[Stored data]

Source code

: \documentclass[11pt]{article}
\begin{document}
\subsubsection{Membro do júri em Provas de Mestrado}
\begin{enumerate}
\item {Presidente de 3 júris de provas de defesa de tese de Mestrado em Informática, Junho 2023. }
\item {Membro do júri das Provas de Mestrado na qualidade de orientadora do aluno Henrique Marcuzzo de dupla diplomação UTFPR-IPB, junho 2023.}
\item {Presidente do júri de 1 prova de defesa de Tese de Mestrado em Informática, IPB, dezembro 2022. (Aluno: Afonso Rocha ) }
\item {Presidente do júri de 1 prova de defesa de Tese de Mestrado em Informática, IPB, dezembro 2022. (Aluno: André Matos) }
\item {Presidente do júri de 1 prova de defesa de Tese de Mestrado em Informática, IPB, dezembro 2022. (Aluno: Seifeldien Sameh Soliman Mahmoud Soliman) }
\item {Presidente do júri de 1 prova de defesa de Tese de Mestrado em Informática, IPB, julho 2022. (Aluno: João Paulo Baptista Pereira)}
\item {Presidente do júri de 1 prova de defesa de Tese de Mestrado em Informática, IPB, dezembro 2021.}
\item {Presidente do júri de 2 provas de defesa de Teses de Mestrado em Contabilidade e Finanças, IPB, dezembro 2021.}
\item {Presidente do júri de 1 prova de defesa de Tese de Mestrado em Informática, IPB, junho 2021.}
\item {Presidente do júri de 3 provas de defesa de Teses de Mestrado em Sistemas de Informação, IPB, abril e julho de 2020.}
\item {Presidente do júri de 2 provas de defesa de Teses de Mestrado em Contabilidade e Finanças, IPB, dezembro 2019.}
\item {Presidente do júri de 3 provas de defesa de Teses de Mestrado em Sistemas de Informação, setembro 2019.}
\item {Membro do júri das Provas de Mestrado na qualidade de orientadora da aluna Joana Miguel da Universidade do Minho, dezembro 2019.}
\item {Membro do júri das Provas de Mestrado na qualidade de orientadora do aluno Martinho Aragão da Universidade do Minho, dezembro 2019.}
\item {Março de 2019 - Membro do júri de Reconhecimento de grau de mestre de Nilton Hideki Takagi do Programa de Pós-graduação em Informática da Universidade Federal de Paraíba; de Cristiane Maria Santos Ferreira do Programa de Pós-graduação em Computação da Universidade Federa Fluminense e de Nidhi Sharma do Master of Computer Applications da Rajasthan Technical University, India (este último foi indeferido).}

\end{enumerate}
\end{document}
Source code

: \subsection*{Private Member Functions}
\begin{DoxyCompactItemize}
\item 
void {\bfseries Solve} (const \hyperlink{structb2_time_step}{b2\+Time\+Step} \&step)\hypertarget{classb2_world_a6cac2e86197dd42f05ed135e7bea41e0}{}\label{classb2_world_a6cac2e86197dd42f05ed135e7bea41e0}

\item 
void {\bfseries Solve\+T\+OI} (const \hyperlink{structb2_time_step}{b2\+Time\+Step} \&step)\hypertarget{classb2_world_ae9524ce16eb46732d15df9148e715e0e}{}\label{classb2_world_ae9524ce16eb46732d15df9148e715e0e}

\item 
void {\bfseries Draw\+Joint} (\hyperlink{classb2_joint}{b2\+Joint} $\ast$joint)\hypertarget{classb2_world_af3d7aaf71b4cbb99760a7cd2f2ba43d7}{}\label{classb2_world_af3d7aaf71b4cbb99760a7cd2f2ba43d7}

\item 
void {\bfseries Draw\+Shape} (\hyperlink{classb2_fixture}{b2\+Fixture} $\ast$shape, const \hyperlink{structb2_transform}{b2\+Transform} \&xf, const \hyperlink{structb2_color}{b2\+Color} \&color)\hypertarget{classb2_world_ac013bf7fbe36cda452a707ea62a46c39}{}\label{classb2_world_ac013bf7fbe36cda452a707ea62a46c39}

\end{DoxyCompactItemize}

● WORK ORDER
Could you retype exactly the lines from the first one of the records through the line containing "do aluno Martinho", both included, and nothing more?

● FINAL ANSWER
Source code

: \documentclass[11pt]{article}
\begin{document}
\subsubsection{Membro do júri em Provas de Mestrado}
\begin{enumerate}
\item {Presidente de 3 júris de provas de defesa de tese de Mestrado em Informática, Junho 2023. }
\item {Membro do júri das Provas de Mestrado na qualidade de orientadora do aluno Henrique Marcuzzo de dupla diplomação UTFPR-IPB, junho 2023.}
\item {Presidente do júri de 1 prova de defesa de Tese de Mestrado em Informática, IPB, dezembro 2022. (Aluno: Afonso Rocha ) }
\item {Presidente do júri de 1 prova de defesa de Tese de Mestrado em Informática, IPB, dezembro 2022. (Aluno: André Matos) }
\item {Presidente do júri de 1 prova de defesa de Tese de Mestrado em Informática, IPB, dezembro 2022. (Aluno: Seifeldien Sameh Soliman Mahmoud Soliman) }
\item {Presidente do júri de 1 prova de defesa de Tese de Mestrado em Informática, IPB, julho 2022. (Aluno: João Paulo Baptista Pereira)}
\item {Presidente do júri de 1 prova de defesa de Tese de Mestrado em Informática, IPB, dezembro 2021.}
\item {Presidente do júri de 2 provas de defesa de Teses de Mestrado em Contabilidade e Finanças, IPB, dezembro 2021.}
\item {Presidente do júri de 1 prova de defesa de Tese de Mestrado em Informática, IPB, junho 2021.}
\item {Presidente do júri de 3 provas de defesa de Teses de Mestrado em Sistemas de Informação, IPB, abril e julho de 2020.}
\item {Presidente do júri de 2 provas de defesa de Teses de Mestrado em Contabilidade e Finanças, IPB, dezembro 2019.}
\item {Presidente do júri de 3 provas de defesa de Teses de Mestrado em Sistemas de Informação, setembro 2019.}
\item {Membro do júri das Provas de Mestrado na qualidade de orientadora da aluna Joana Miguel da Universidade do Minho, dezembro 2019.}
\item {Membro do júri das Provas de Mestrado na qualidade de orientadora do aluno Martinho Aragão da Universidade do Minho, dezembro 2019.}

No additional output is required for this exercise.